[Ed.: This article has been edited to reflect new information we have received since its original publication.]
The Wall Street Journal reported yesterday that Cincinnati-based Fifth Third Bancorp ranks nearly at the bottom of sixty-eight publicly traded U.S. banks in terms of return to shareholders. It appears that Fifth Third's high flying days of pumping up its stock as a cheap currency to buy competitors are over.
That was how four years ago Fifth Third became the largest bank in the Grand Rapids market. In April 2001 it gobbled up Old Kent Financial Corporation in a cozy deal that destroyed 1,300 local jobs while rewarding insiders by brushing a number of dubious transactions under the rug. But the party came to an end. Your intrepid executive director reported some of these insider shenanigans to the feds in March 2002. Six months later the Federal Reserve stopped the Fifth Third steamroller, opened an investigation of the bank's acquisition of Old Kent, and then ordered it to re-balance its books to account for $82 million in unreported losses.

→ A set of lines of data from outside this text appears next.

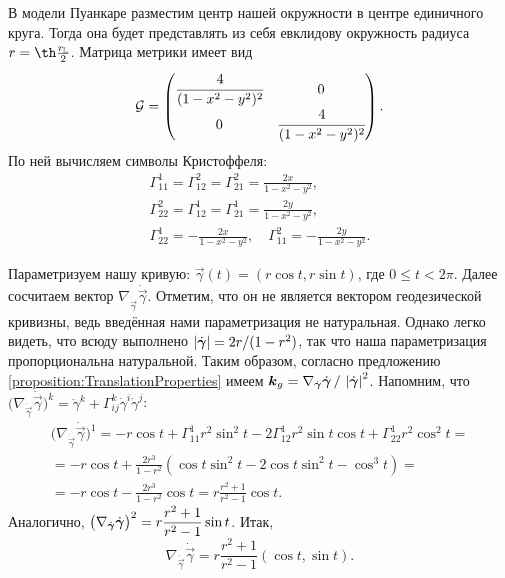 \begin{solution}
	В модели Пуанкаре разместим центр нашей окружности в центре единичного круга. Тогда она будет представлять из себя евклидову окружность радиуса $r = \th\frac{r_{\mathbb{L}}}{2}$. Матрица метрики имеет вид
	\[
		\mathcal{G} =
		\begin{pmatrix}
			\cfrac{4}{(1 - x^2 - y^2)^2} & 0\\
			0 & \cfrac{4}{(1 - x^2 - y^2)^2}\\
		\end{pmatrix}.
	\]
	По ней вычисляем символы Кристоффеля:
	\begin{gather*}
		\Gamma_{11}^1 = \Gamma_{12}^2 = \Gamma_{21}^2 = \frac{2x}{1 - x^2 - y^2},\\
		\Gamma_{22}^2 = \Gamma_{12}^1 = \Gamma_{21}^1 = \frac{2y}{1 - x^2 - y^2},\\
		\Gamma_{22}^1 = -\frac{2x}{1 - x^2 - y^2},\quad\Gamma_{11}^2 = -\frac{2y}{1 - x^2 - y^2}.
	\end{gather*}

	Параметризуем нашу кривую: $\vec{\gamma}(t) = (r\cos t, r\sin t)$, где $0 \leqslant t < 2\pi$. Далее сосчитаем вектор $\nabla_{\dot{\vec{\gamma}}}\dot{\vec{\gamma}}$. Отметим, что он не является вектором геодезической кривизны, ведь введённая нами параметризация не натуральная. Однако легко видеть, что всюду выполнено $\left\lvert\dot{\boldsymbol{\gamma}}\right\rvert = 2r / (1 - r^2)$, так что наша параметризация пропорциональна натуральной. Таким образом, согласно предложению \ref{proposition:TranslationProperties} имеем $\boldsymbol{k}_g = \nabla_{\dot{\boldsymbol{\gamma}}}\dot{\boldsymbol{\gamma}}\,/\,\left\lvert\dot{\boldsymbol{\gamma}}\right\rvert^2$. Напомним, что $\big(\nabla_{\dot{\vec{\gamma}}}\dot{\vec{\gamma}}\big)^k = \ddot{\gamma}^k + \Gamma_{ij}^k\dot{\gamma}^i\dot{\gamma}^j$:
	\begin{multline*}
		\big(\nabla_{\dot{\vec{\gamma}}}\dot{\vec{\gamma}}\big)^1 = -r\cos t + \Gamma_{11}^1r^2\sin^2t - 2\Gamma_{12}^1r^2\sin t\cos t + \Gamma_{22}^1r^2\cos^2t =\\ = -r\cos t + \frac{2r^3}{1 - r^2}(\cos t\sin^2t - 2\cos t\sin^2t - \cos^3t) =\\ = -r\cos t - \frac{2r^3}{1 - r^2}\cos t = r\frac{r^2 + 1}{r^2 - 1}\cos t.
	\end{multline*}
	Аналогично, $\displaystyle\big(\nabla_{\dot{\boldsymbol{\gamma}}}\dot{\boldsymbol{\gamma}}\big)^2 = r\frac{r^2 + 1}{r^2 - 1}\sin t$. Итак,
	\[
		\nabla_{\dot{\vec{\gamma}}}\dot{\vec{\gamma}} = r\frac{r^2 + 1}{r^2 - 1}(\cos t, \sin t).
	\]


\end{solution}
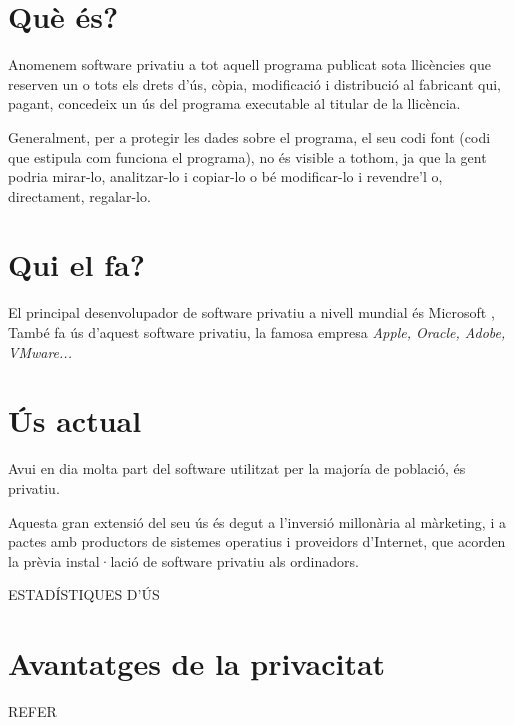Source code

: \section{Què és?}

Anomenem software privatiu a tot aquell programa publicat sota llicències
que reserven un o tots els drets d'ús, còpia, modificació i distribució
al fabricant qui, pagant, concedeix un ús del programa executable al titular
de la llicència.

Generalment, per a protegir les dades sobre el programa, el seu codi font
(codi que estipula com funciona el programa), no és visible a tothom, ja 
que la gent podria mirar-lo, analitzar-lo i copiar-lo o bé modificar-lo i
revendre'l o, directament, regalar-lo. \cite{wikipediapropietari}\cite{gnucategories}

\section{Qui el fa?}

El principal desenvolupador de software privatiu a nivell mundial és Microsoft
\cite{gnumicrosoft}, 
També fa ús d'aquest software privatiu, la famosa empresa \emph{Apple, Oracle, Adobe,
VMware...}

\section{Ús actual}

Avui en dia molta part del software utilitzat per la majoría de població, és privatiu.

Aquesta gran extensió del seu ús és degut a l'inversió millonària al màrketing, i a
pactes amb productors de sistemes operatius i proveidors d'Internet, que acorden la
prèvia instal·lació de software privatiu als ordinadors.

ESTADÍSTIQUES D'ÚS

\section{Avantatges de la privacitat}

REFER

These losses were the result of inflated values placed upon Old Kent assets that Fifth Third acquired. Immediately after the conclusion of the Federal Reserve's investigation in March 2003, Old Kent's former head honcho -- who had proposed, promoted, and executed the sale of Old Kent to Fifth Third and was richly rewarded upon the consummation of that deal -- disappeared from public life.
David Wagner, who rose to the top of the food-chain at Old Kent as its CEO and chairman and delivered Old Kent to Fifth Third, was rewarded with a lucrative sinecure at Fifth Third, where -- believe it or not -- he began his banking career. In the wake of the Federal Reserve's investigation he surrendered his posh post and later his seat on the Federal Reserve Board of Cleveland. He then retired to Florida. (What is it with all these dethroned Grand Rapids grandees making their way to Florida?)
As Fifth Third now tries to clean up the mess, the class-action hyenas -- ahem, I mean, lawyers -- have inundated the bank with several shareholder suits filed in the U.S. District Court in Cincinnati. One wonders when former Old Kent shareholders will pursue similar action alleging that Old Kent was sold on the cheap to Fifth Third. There also remains the nagging problem for Fifth Third that it has a major investment in The Boardwalk project, to which a huge environmental liability could attach totaling in the billions of dollars in response costs and penalties.
Whatever the future holds for Fifth Third, stock analysts remain less than impressed. It returned a loss to shareholders (based upon share price, distributions, and dividends) of -17.9% last year when banks as a group returned a +16.8% on average. The one-time shark is now a dog.